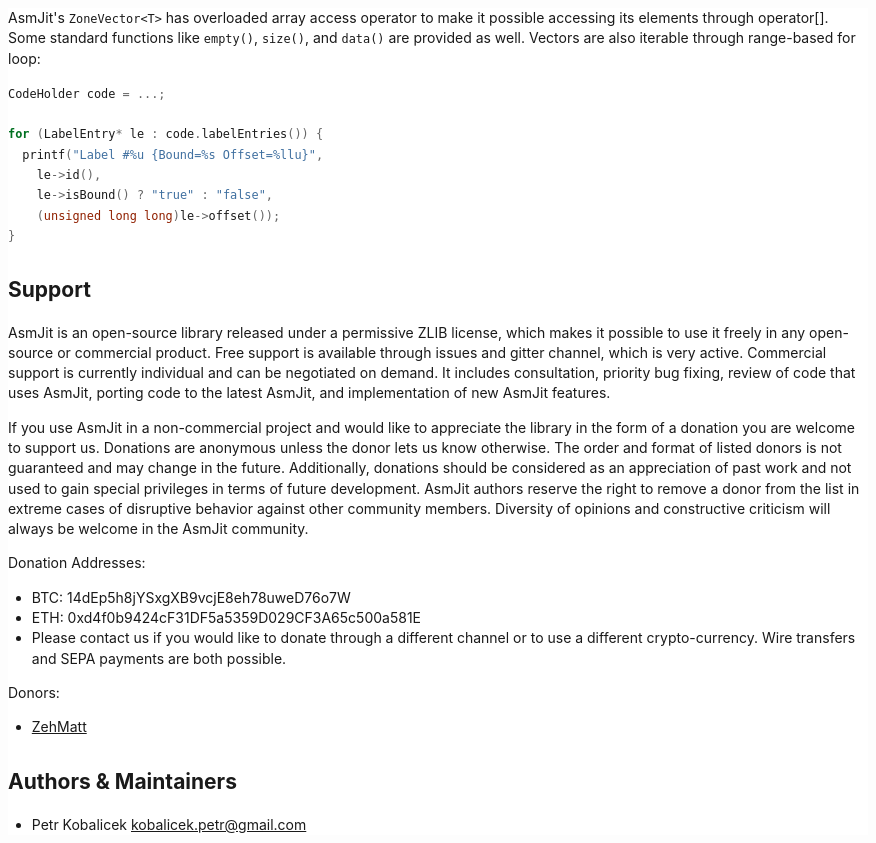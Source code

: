 AsmJit's `ZoneVector<T>` has overloaded array access operator to make it possible accessing its elements through operator[]. Some standard functions like `empty()`, `size()`, and `data()` are provided as well. Vectors are also iterable through range-based for loop:

```c++
CodeHolder code = ...;

for (LabelEntry* le : code.labelEntries()) {
  printf("Label #%u {Bound=%s Offset=%llu}",
    le->id(),
    le->isBound() ? "true" : "false",
    (unsigned long long)le->offset());
}
```


Support
-------

AsmJit is an open-source library released under a permissive ZLIB license, which makes it possible to use it freely in any open-source or commercial product. Free support is available through issues and gitter channel, which is very active. Commercial support is currently individual and can be negotiated on demand. It includes consultation, priority bug fixing, review of code that uses AsmJit, porting code to the latest AsmJit, and implementation of new AsmJit features.

If you use AsmJit in a non-commercial project and would like to appreciate the library in the form of a donation you are welcome to support us. Donations are anonymous unless the donor lets us know otherwise. The order and format of listed donors is not guaranteed and may change in the future. Additionally, donations should be considered as an appreciation of past work and not used to gain special privileges in terms of future development. AsmJit authors reserve the right to remove a donor from the list in extreme cases of disruptive behavior against other community members. Diversity of opinions and constructive criticism will always be welcome in the AsmJit community.

Donation Addresses:

  * BTC: 14dEp5h8jYSxgXB9vcjE8eh78uweD76o7W
  * ETH: 0xd4f0b9424cF31DF5a5359D029CF3A65c500a581E
  * Please contact us if you would like to donate through a different channel or to use a different crypto-currency. Wire transfers and SEPA payments are both possible.

Donors:

  * [ZehMatt](https://github.com/ZehMatt)



Authors & Maintainers
---------------------

  * Petr Kobalicek <kobalicek.petr@gmail.com>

--*--

ACTION ITEM: From the line that contains "Authors & Maintainers" down to the last line above, print each line exactly as it appears.

RESPONSE BELOW:
Authors & Maintainers
---------------------

  * Petr Kobalicek <kobalicek.petr@gmail.com>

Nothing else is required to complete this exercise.